## PROBLEM TO SOLVE
Where does the string "venv" appear in the material? Copy each line that holds it.

## TASK INPUT
"""

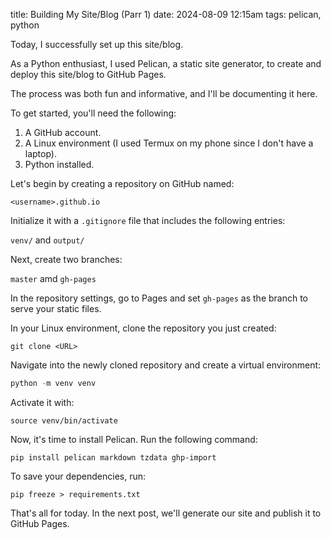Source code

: title: Building My Site/Blog (Parr 1)
date: 2024-08-09 12:15am
tags: pelican, python


Today, I successfully set up this site/blog.

As a Python enthusiast, I used Pelican, a static site generator, to create and deploy this site/blog to GitHub Pages.

The process was both fun and informative, and I'll be documenting it here.

To get started, you'll need the following:

1. A GitHub account.
2. A Linux environment (I used Termux on my phone since I don't have a laptop).
3. Python installed.

Let's begin by creating a repository on GitHub named:

```
<username>.github.io
```

Initialize it with a `.gitignore` file that includes the following entries:

`venv/` and `output/`

Next, create two branches: 

`master` amd `gh-pages`

In the repository settings, go to Pages and set `gh-pages` as the branch to serve your static files.

In your Linux environment, clone the repository you just created:

```
git clone <URL>
```

Navigate into the newly cloned repository and create a virtual environment:

```python
python -m venv venv
```

Activate it with:

```
source venv/bin/activate
```

Now, it's time to install Pelican. Run the following command:

```
pip install pelican markdown tzdata ghp-import
```

To save your dependencies, run:

```
pip freeze > requirements.txt
```

That's all for today. In the next post, we'll generate our site and publish it to GitHub Pages.
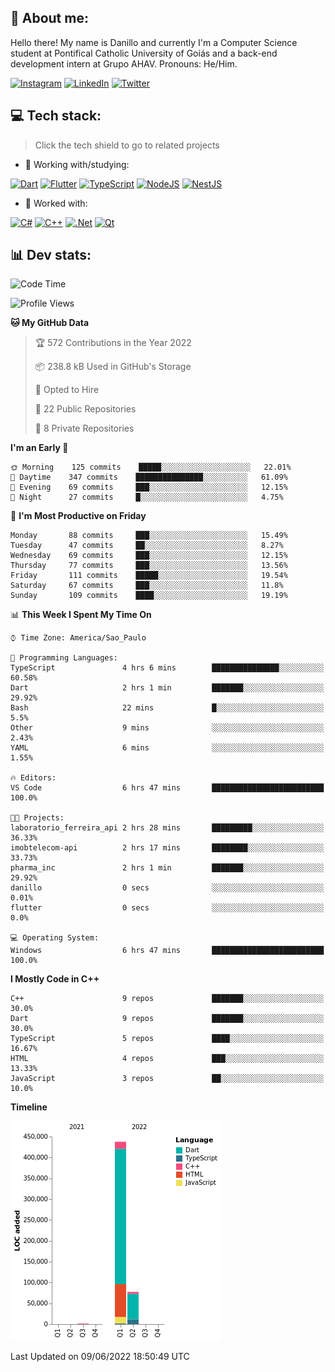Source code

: ## 🌈 About me:
Hello there! My name is Danillo and currently I'm a Computer Science student at Pontifical Catholic University of Goiás and a back-end development intern at Grupo AHAV. Pronouns: He/Him.

[![Instagram](https://img.shields.io/badge/Instagram-%23E4405F.svg?logo=Instagram&logoColor=white)](https://instagram.com/danilloilggner) [![LinkedIn](https://img.shields.io/badge/LinkedIn-%230077B5.svg?logo=linkedin&logoColor=white)](https://linkedin.com/in/danilloism) [![Twitter](https://img.shields.io/badge/Twitter-%231DA1F2.svg?logo=Twitter&logoColor=white)](https://twitter.com/danilloism) 

## 💻 Tech stack:
> Click the tech shield to go to related projects

- 🔭 Working with/studying:

[![Dart](https://img.shields.io/badge/dart-%230175C2.svg?style=for-the-badge&logo=dart&logoColor=white)](https://github.com/danilloism/danilloism/blob/main/Flutter.md) [![Flutter](https://img.shields.io/badge/Flutter-%2302569B.svg?style=for-the-badge&logo=Flutter&logoColor=white)](https://github.com/danilloism/danilloism/blob/main/Flutter.md) [![TypeScript](https://img.shields.io/badge/typescript-%23007ACC.svg?style=for-the-badge&logo=typescript&logoColor=white)](https://github.com/danilloism/danilloism/blob/main/Typescript.md) [![NodeJS](https://img.shields.io/badge/node.js-6DA55F?style=for-the-badge&logo=node.js&logoColor=white)](https://github.com/danilloism/danilloism/blob/main/Node.js.md) [![NestJS](https://img.shields.io/badge/nestjs-%23E0234E.svg?style=for-the-badge&logo=nestjs&logoColor=white)](https://github.com/danilloism/danilloism/blob/main/Nest.js.md)
<!---
- 🌱 Currently learning:

![Vue.js](https://img.shields.io/badge/vuejs-%2335495e.svg?style=for-the-badge&logo=vuedotjs&logoColor=%234FC08D) ![Angular](https://img.shields.io/badge/angular-%23DD0031.svg?style=for-the-badge&logo=angular&logoColor=white)
--->
- 💫 Worked with:

[![C#](https://img.shields.io/badge/c%23-%23239120.svg?style=for-the-badge&logo=c-sharp&logoColor=white)](#) [![C++](https://img.shields.io/badge/c++-%2300599C.svg?style=for-the-badge&logo=c%2B%2B&logoColor=white)](https://github.com/danilloism/danilloism/blob/main/C%2B%2B.md) [![.Net](https://img.shields.io/badge/.NET-5C2D91?style=for-the-badge&logo=.net&logoColor=white)](#) [![Qt](https://img.shields.io/badge/Qt-%23217346.svg?style=for-the-badge&logo=Qt&logoColor=white)](https://github.com/danilloism/danilloism/blob/main/C%2B%2B.md)

## 📊 Dev stats:
<!---
[![](https://github-readme-stats.vercel.app/api?username=danilloism&theme=radical&hide_border=false&include_all_commits=false&count_private=false)](#)<br>
[![](https://github-readme-streak-stats.herokuapp.com/?user=danilloism&theme=radical&hide_border=false)](#)<br>
[![](https://github-readme-stats.vercel.app/api/top-langs/?username=danilloism&theme=radical&hide_border=false&include_all_commits=false&count_private=false&layout=compact)](#)<br>
--->
<!--START_SECTION:waka-->
![Code Time](http://img.shields.io/badge/Code%20Time-0%20secs-blue)

![Profile Views](http://img.shields.io/badge/Profile%20Views-23-blue)

**🐱 My GitHub Data** 

> 🏆 572 Contributions in the Year 2022
 > 
> 📦 238.8 kB Used in GitHub's Storage 
 > 
> 💼 Opted to Hire
 > 
> 📜 22 Public Repositories 
 > 
> 🔑 8 Private Repositories  
 > 
**I'm an Early 🐤** 

```text
🌞 Morning    125 commits    █████░░░░░░░░░░░░░░░░░░░░   22.01% 
🌆 Daytime    347 commits    ███████████████░░░░░░░░░░   61.09% 
🌃 Evening    69 commits     ███░░░░░░░░░░░░░░░░░░░░░░   12.15% 
🌙 Night      27 commits     █░░░░░░░░░░░░░░░░░░░░░░░░   4.75%

```
📅 **I'm Most Productive on Friday** 

```text
Monday       88 commits     ███░░░░░░░░░░░░░░░░░░░░░░   15.49% 
Tuesday      47 commits     ██░░░░░░░░░░░░░░░░░░░░░░░   8.27% 
Wednesday    69 commits     ███░░░░░░░░░░░░░░░░░░░░░░   12.15% 
Thursday     77 commits     ███░░░░░░░░░░░░░░░░░░░░░░   13.56% 
Friday       111 commits    █████░░░░░░░░░░░░░░░░░░░░   19.54% 
Saturday     67 commits     ███░░░░░░░░░░░░░░░░░░░░░░   11.8% 
Sunday       109 commits    ████░░░░░░░░░░░░░░░░░░░░░   19.19%

```


📊 **This Week I Spent My Time On** 

```text
⌚︎ Time Zone: America/Sao_Paulo

💬 Programming Languages: 
TypeScript               4 hrs 6 mins        ███████████████░░░░░░░░░░   60.58% 
Dart                     2 hrs 1 min         ███████░░░░░░░░░░░░░░░░░░   29.92% 
Bash                     22 mins             █░░░░░░░░░░░░░░░░░░░░░░░░   5.5% 
Other                    9 mins              ░░░░░░░░░░░░░░░░░░░░░░░░░   2.43% 
YAML                     6 mins              ░░░░░░░░░░░░░░░░░░░░░░░░░   1.55%

🔥 Editors: 
VS Code                  6 hrs 47 mins       █████████████████████████   100.0%

🐱‍💻 Projects: 
laboratorio_ferreira_api 2 hrs 28 mins       █████████░░░░░░░░░░░░░░░░   36.33% 
imobtelecom-api          2 hrs 17 mins       ████████░░░░░░░░░░░░░░░░░   33.73% 
pharma_inc               2 hrs 1 min         ███████░░░░░░░░░░░░░░░░░░   29.92% 
danillo                  0 secs              ░░░░░░░░░░░░░░░░░░░░░░░░░   0.01% 
flutter                  0 secs              ░░░░░░░░░░░░░░░░░░░░░░░░░   0.0%

💻 Operating System: 
Windows                  6 hrs 47 mins       █████████████████████████   100.0%

```

**I Mostly Code in C++** 

```text
C++                      9 repos             ███████░░░░░░░░░░░░░░░░░░   30.0% 
Dart                     9 repos             ███████░░░░░░░░░░░░░░░░░░   30.0% 
TypeScript               5 repos             ████░░░░░░░░░░░░░░░░░░░░░   16.67% 
HTML                     4 repos             ███░░░░░░░░░░░░░░░░░░░░░░   13.33% 
JavaScript               3 repos             ██░░░░░░░░░░░░░░░░░░░░░░░   10.0%

```


**Timeline**

![Chart not found](https://raw.githubusercontent.com/danilloism/danilloism/main/charts/bar_graph.png) 


 Last Updated on 09/06/2022 18:50:49 UTC
<!--END_SECTION:waka-->
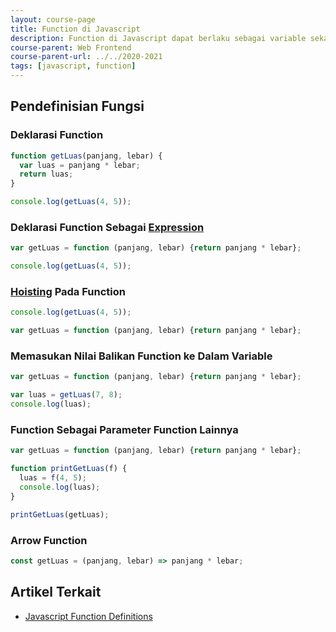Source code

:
 ```yaml
---
layout: course-page
title: Function di Javascript
description: Function di Javascript dapat berlaku sebagai variable sekaligus object
course-parent: Web Frontend
course-parent-url: ../../2020-2021
tags: [javascript, function]
---
```


## Pendefinisian Fungsi

### Deklarasi Function
```javascript
function getLuas(panjang, lebar) {
  var luas = panjang * lebar;
  return luas;
}

console.log(getLuas(4, 5));
```

### Deklarasi Function Sebagai [Expression](https://masteringjs.io/tutorials/fundamentals/expressions)
```javascript
var getLuas = function (panjang, lebar) {return panjang * lebar};

console.log(getLuas(4, 5));
```

### [Hoisting](https://www.w3schools.com/js/js_hoisting.asp) Pada Function
```javascript
console.log(getLuas(4, 5));

var getLuas = function (panjang, lebar) {return panjang * lebar};
```

### Memasukan Nilai Balikan Function ke Dalam Variable
```javascript
var getLuas = function (panjang, lebar) {return panjang * lebar};

var luas = getLuas(7, 8);
console.log(luas);
```

### Function Sebagai Parameter Function Lainnya
```javascript
var getLuas = function (panjang, lebar) {return panjang * lebar};

function printGetLuas(f) {
  luas = f(4, 5);
  console.log(luas);
}

printGetLuas(getLuas);
```

### Arrow Function
```javascript
const getLuas = (panjang, lebar) => panjang * lebar;
```

## Artikel Terkait
- [Javascript Function Definitions](https://www.w3schools.com/js/js_functions.asp)
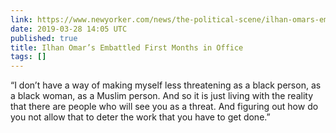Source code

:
 ```yaml
---
link: https://www.newyorker.com/news/the-political-scene/ilhan-omars-embattled-first-months-in-office
date: 2019-03-28 14:05 UTC
published: true
title: Ilhan Omar’s Embattled First Months in Office
tags: []
---
```


“I don’t have a way of making myself less threatening as a black person, as a black woman, as a Muslim person. And so it is just living with the reality that there are people who will see you as a threat. And figuring out how do you not allow that to deter the work that you have to get done.”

"""

## YOUR SOLUTION
`venv/` and `output/`
python -m venv venv
source venv/bin/activate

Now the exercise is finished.